Dopo tanti annunci e correzioni, venute meno le misure che toccherebbero le pensioni di anzianità, fortemente difese dall’insolito asse sindacati-Lega Nord, la strada per recuperare risorse rischia di essere sempre la stessa: aumentare i contributi della Gestione Separata. Una misura che non sembra trovare alcun ostacolo, ma che trova tra i suoi sostenitori anche Giuliano Cazzola, che pure nel passato era sempre stato uno dei pochi difensori della nostra categoria.
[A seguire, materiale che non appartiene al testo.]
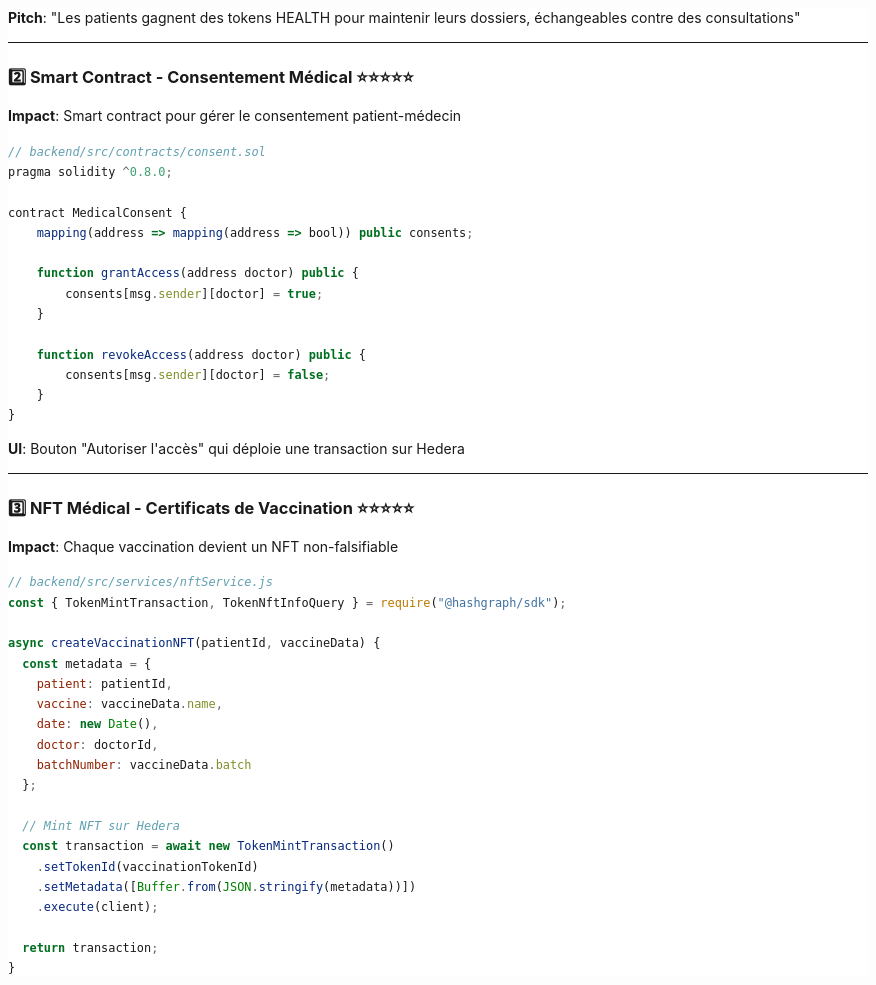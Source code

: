 **Pitch**: "Les patients gagnent des tokens HEALTH pour maintenir leurs dossiers, échangeables contre des consultations"

---

### 2️⃣ **Smart Contract - Consentement Médical** ⭐⭐⭐⭐⭐
**Impact**: Smart contract pour gérer le consentement patient-médecin

```javascript
// backend/src/contracts/consent.sol
pragma solidity ^0.8.0;

contract MedicalConsent {
    mapping(address => mapping(address => bool)) public consents;
    
    function grantAccess(address doctor) public {
        consents[msg.sender][doctor] = true;
    }
    
    function revokeAccess(address doctor) public {
        consents[msg.sender][doctor] = false;
    }
}
```

**UI**: Bouton "Autoriser l'accès" qui déploie une transaction sur Hedera

---

### 3️⃣ **NFT Médical - Certificats de Vaccination** ⭐⭐⭐⭐⭐
**Impact**: Chaque vaccination devient un NFT non-falsifiable

```javascript
// backend/src/services/nftService.js
const { TokenMintTransaction, TokenNftInfoQuery } = require("@hashgraph/sdk");

async createVaccinationNFT(patientId, vaccineData) {
  const metadata = {
    patient: patientId,
    vaccine: vaccineData.name,
    date: new Date(),
    doctor: doctorId,
    batchNumber: vaccineData.batch
  };
  
  // Mint NFT sur Hedera
  const transaction = await new TokenMintTransaction()
    .setTokenId(vaccinationTokenId)
    .setMetadata([Buffer.from(JSON.stringify(metadata))])
    .execute(client);
    
  return transaction;
}
```
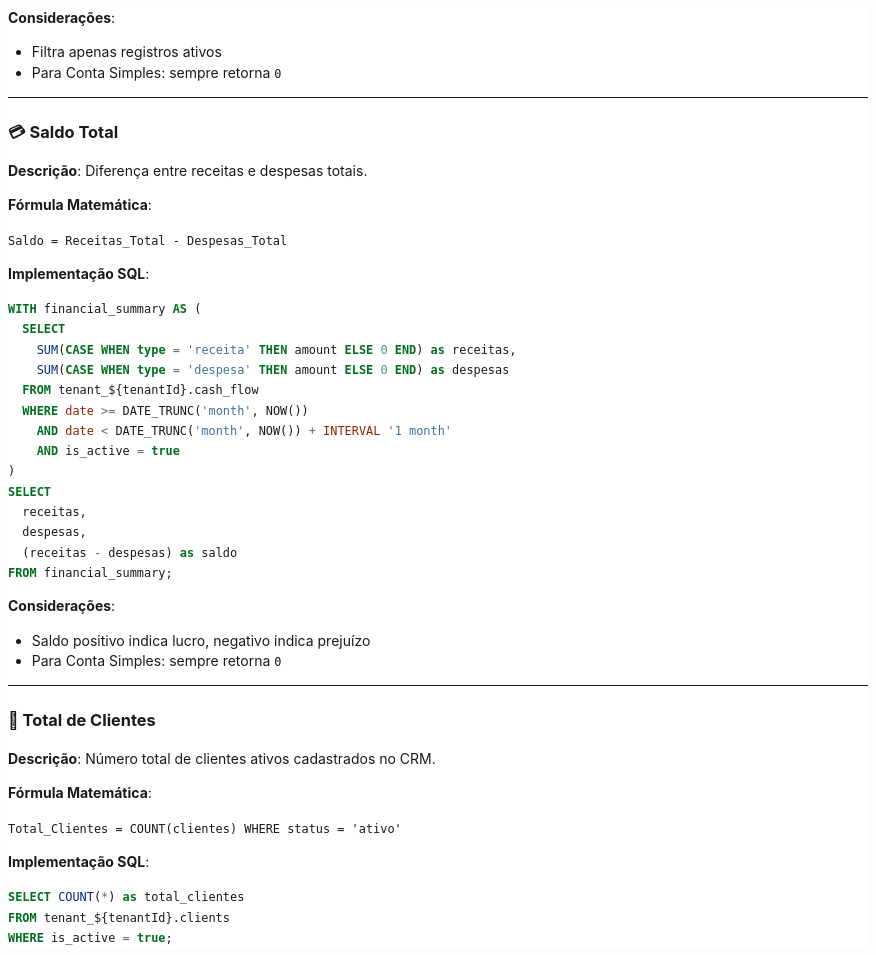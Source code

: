 **Considerações**:

- Filtra apenas registros ativos
- Para Conta Simples: sempre retorna `0`

---

### 💳 Saldo Total

**Descrição**: Diferença entre receitas e despesas totais.

**Fórmula Matemática**:

```
Saldo = Receitas_Total - Despesas_Total
```

**Implementação SQL**:

```sql
WITH financial_summary AS (
  SELECT
    SUM(CASE WHEN type = 'receita' THEN amount ELSE 0 END) as receitas,
    SUM(CASE WHEN type = 'despesa' THEN amount ELSE 0 END) as despesas
  FROM tenant_${tenantId}.cash_flow
  WHERE date >= DATE_TRUNC('month', NOW())
    AND date < DATE_TRUNC('month', NOW()) + INTERVAL '1 month'
    AND is_active = true
)
SELECT
  receitas,
  despesas,
  (receitas - despesas) as saldo
FROM financial_summary;
```

**Considerações**:

- Saldo positivo indica lucro, negativo indica prejuízo
- Para Conta Simples: sempre retorna `0`

---

### 👥 Total de Clientes

**Descrição**: Número total de clientes ativos cadastrados no CRM.

**Fórmula Matemática**:

```
Total_Clientes = COUNT(clientes) WHERE status = 'ativo'
```

**Implementação SQL**:

```sql
SELECT COUNT(*) as total_clientes
FROM tenant_${tenantId}.clients
WHERE is_active = true;
```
Quando il Governo Prodi aumentò i contributi della gestione separata INPS in occasione della finanziaria 2007 e del protocollo del welfare per un totale di 9 punti percentuali, l’onorevole Cazzola fu molto critico, uno dei pochi in mezzo ad un coro generalmente favorevole. Addirittura evocò un “processo di Norimberga” contro il Governo che in questo modo colpiva i “redditi di lavoratori appartenenti all’ultimo girone del mercato del lavoro ufficiale” (si veda ad esempio un articolo pubblicato il 28 gennaio 2008 in l’Occidentale, dal titolo “Il dopo-Prodi dovrà ripartire da welfare e lavoro”.
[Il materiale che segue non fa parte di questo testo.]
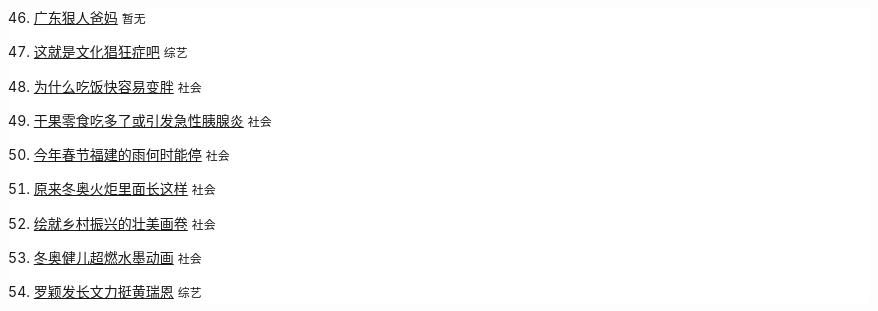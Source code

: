 46. [广东狠人爸妈](https://m.weibo.cn/search?containerid=100103type%3D1%26t%3D10%26q%3D%E5%B9%BF%E4%B8%9C%E7%8B%A0%E4%BA%BA%E7%88%B8%E5%A6%88&isnewpage=1&extparam=seat%3D1%26lcate%3D5001%26filter_type%3Drealtimehot%26dgr%3D0%26cate%3D0%26pos%3D44%26realpos%3D45%26flag%3D1%26c_type%3D31%26display_time%3D1643858009%26pre_seqid%3D1643858009016025169441&luicode=10000011&lfid=106003type%3D25%26t%3D3%26disable_hot%3D1%26filter_type%3Drealtimehot) `暂无` 

47. [这就是文化猖狂症吧](https://m.weibo.cn/search?containerid=100103type%3D1%26t%3D10%26q%3D%23%E8%BF%99%E5%B0%B1%E6%98%AF%E6%96%87%E5%8C%96%E7%8C%96%E7%8B%82%E7%97%87%E5%90%A7%23&isnewpage=1&extparam=seat%3D1%26lcate%3D5001%26filter_type%3Drealtimehot%26dgr%3D0%26cate%3D0%26pos%3D45%26realpos%3D46%26flag%3D0%26c_type%3D31%26display_time%3D1643858009%26pre_seqid%3D1643858009016025169441&luicode=10000011&lfid=106003type%3D25%26t%3D3%26disable_hot%3D1%26filter_type%3Drealtimehot) `综艺` 

48. [为什么吃饭快容易变胖](https://m.weibo.cn/search?containerid=100103type%3D1%26t%3D10%26q%3D%23%E4%B8%BA%E4%BB%80%E4%B9%88%E5%90%83%E9%A5%AD%E5%BF%AB%E5%AE%B9%E6%98%93%E5%8F%98%E8%83%96%23&isnewpage=1&extparam=seat%3D1%26lcate%3D5001%26filter_type%3Drealtimehot%26dgr%3D0%26cate%3D0%26pos%3D46%26realpos%3D47%26flag%3D0%26c_type%3D31%26display_time%3D1643858009%26pre_seqid%3D1643858009016025169441&luicode=10000011&lfid=106003type%3D25%26t%3D3%26disable_hot%3D1%26filter_type%3Drealtimehot) `社会` 

49. [干果零食吃多了或引发急性胰腺炎](https://m.weibo.cn/search?containerid=100103type%3D1%26t%3D10%26q%3D%23%E5%B9%B2%E6%9E%9C%E9%9B%B6%E9%A3%9F%E5%90%83%E5%A4%9A%E4%BA%86%E6%88%96%E5%BC%95%E5%8F%91%E6%80%A5%E6%80%A7%E8%83%B0%E8%85%BA%E7%82%8E%23&isnewpage=1&extparam=seat%3D1%26lcate%3D5001%26filter_type%3Drealtimehot%26dgr%3D0%26cate%3D0%26pos%3D47%26realpos%3D48%26flag%3D0%26c_type%3D31%26display_time%3D1643858009%26pre_seqid%3D1643858009016025169441&luicode=10000011&lfid=106003type%3D25%26t%3D3%26disable_hot%3D1%26filter_type%3Drealtimehot) `社会` 

50. [今年春节福建的雨何时能停](https://m.weibo.cn/search?containerid=100103type%3D1%26t%3D10%26q%3D%23%E4%BB%8A%E5%B9%B4%E6%98%A5%E8%8A%82%E7%A6%8F%E5%BB%BA%E7%9A%84%E9%9B%A8%E4%BD%95%E6%97%B6%E8%83%BD%E5%81%9C%23&isnewpage=1&extparam=seat%3D1%26lcate%3D5001%26filter_type%3Drealtimehot%26dgr%3D0%26cate%3D0%26pos%3D48%26realpos%3D49%26flag%3D1%26c_type%3D31%26display_time%3D1643858009%26pre_seqid%3D1643858009016025169441&luicode=10000011&lfid=106003type%3D25%26t%3D3%26disable_hot%3D1%26filter_type%3Drealtimehot) `社会` 

51. [原来冬奥火炬里面长这样](https://m.weibo.cn/search?containerid=100103type%3D1%26t%3D10%26q%3D%23%E5%8E%9F%E6%9D%A5%E5%86%AC%E5%A5%A5%E7%81%AB%E7%82%AC%E9%87%8C%E9%9D%A2%E9%95%BF%E8%BF%99%E6%A0%B7%23&isnewpage=1&extparam=seat%3D1%26lcate%3D5001%26filter_type%3Drealtimehot%26dgr%3D0%26cate%3D0%26pos%3D49%26realpos%3D50%26flag%3D1%26c_type%3D31%26display_time%3D1643858009%26pre_seqid%3D1643858009016025169441&luicode=10000011&lfid=106003type%3D25%26t%3D3%26disable_hot%3D1%26filter_type%3Drealtimehot) `社会` 

52. [绘就乡村振兴的壮美画卷](https://m.weibo.cn/search?containerid=100103type%3D1%26t%3D10%26q%3D%23%E7%BB%98%E5%B0%B1%E4%B9%A1%E6%9D%91%E6%8C%AF%E5%85%B4%E7%9A%84%E5%A3%AE%E7%BE%8E%E7%94%BB%E5%8D%B7%23&isnewpage=1&extparam=seat%3D1%26pos%3D0%26dgr%3D0%26c_type%3D51%26filter_type%3Drealtimehot%26cate%3D10103%26display_time%3D1643855054%26pre_seqid%3D1643855054901031923247&luicode=10000011&lfid=106003type%3D25%26t%3D3%26disable_hot%3D1%26filter_type%3Drealtimehot) `社会` 

53. [冬奥健儿超燃水墨动画](https://m.weibo.cn/search?containerid=100103type%3D1%26t%3D10%26q%3D%23%E5%86%AC%E5%A5%A5%E5%81%A5%E5%84%BF%E8%B6%85%E7%87%83%E6%B0%B4%E5%A2%A8%E5%8A%A8%E7%94%BB%23&isnewpage=1&extparam=seat%3D1%26lcate%3D5001%26filter_type%3Drealtimehot%26dgr%3D0%26cate%3D0%26pos%3D2%26realpos%3D3%26flag%3D0%26c_type%3D31%26display_time%3D1643855054%26pre_seqid%3D1643855054901031923247&luicode=10000011&lfid=106003type%3D25%26t%3D3%26disable_hot%3D1%26filter_type%3Drealtimehot) `社会` 

54. [罗颖发长文力挺黄瑞恩](https://m.weibo.cn/search?containerid=100103type%3D1%26t%3D10%26q%3D%23%E7%BD%97%E9%A2%96%E5%8F%91%E9%95%BF%E6%96%87%E5%8A%9B%E6%8C%BA%E9%BB%84%E7%91%9E%E6%81%A9%23&isnewpage=1&extparam=seat%3D1%26lcate%3D5001%26filter_type%3Drealtimehot%26dgr%3D0%26cate%3D0%26pos%3D4%26realpos%3D5%26flag%3D1%26c_type%3D31%26display_time%3D1643855054%26pre_seqid%3D1643855054901031923247&luicode=10000011&lfid=106003type%3D25%26t%3D3%26disable_hot%3D1%26filter_type%3Drealtimehot) `综艺`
Stupisce allora leggere le sue recenti dichiarazioni con cui auspica ulteriori aumenti contributivi per un ulteriore 7%

In una situazione complessa come l’attuale non esistono questioni pregiudiziali; gli unici interventi da assumere non sono quelli che piacciono o meno, ma quelli efficaci. Anzichè ipotizzare manipolazioni dell’Iva che colpirebbero tutti, sarebbe bene prendere in considerazione la previdenza anche sul versante delle entrate contributive che potrebbero produrre effetti importanti fin dal 2012. Si è già parlato dei collaboratori in via esclusiva che versano il 26% contro il 33% dei dipendenti. Ogni punto in più in direzione dell’armonizzazione vale 180 milioni. Gli artigiani e i commercianti - prosegue Cazzola - versano in base ad un’aliquota del 20% nonostante che le loro gestioni abbiano un disavanzo d’esercizio, nel consuntivo 2010, nell’ordine rispettivamente di 5 miliardi e 1,6 miliardi. Poi, i giovani di queste categorie, versando nel contributivo sulla base di un’aliquota tanto bassa si preparano a riscuotere pensioni da fame. Nella Finanziaria del 2007 il governo Prodi aumentò tutti i contributi con un’operazione che portò maggiori entrate per oltre 5 miliardi. Ai collaboratori l’aliquota venne incrementata fino all’attuale 26% anche l’anno successivo per coprire gli oneri del Protocollo sul welfare. Con i tagli di spesa, mediante gli interventi sull’età di vecchiaia delle lavoratrici private e sulle pensioni di anzianità di cui si è parlato, sarà possibile assicurare, nei prossimi anni, effetti importanti e strutturali in grado di il pareggio dopo che sarà sfumato l’apporto delle misure di carattere straordinario

A parte ogni considerazione su un cambio di posizione così plateale, è  inaccettabile che si proponga di scegliere i bersagli più facili da colpire senza alcuna attenzione all'equità!